__Exercise brief__.
The response must contain every line below in which "requirements" appears.

━━━━━━━━━━

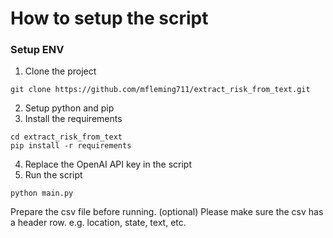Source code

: # How to setup the script

### Setup ENV

1. Clone the project
```
git clone https://github.com/mfleming711/extract_risk_from_text.git
```
2. Setup python and pip
3. Install the requirements
```
cd extract_risk_from_text
pip install -r requirements
```
4. Replace the OpenAI API key in the script
5. Run the script
```
python main.py
```

Prepare the csv file before running. (optional)
Please make sure the csv has a header row.
e.g. location, state, text, etc.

━━━━━━━━━━

__Solution below__.
3. Install the requirements
pip install -r requirements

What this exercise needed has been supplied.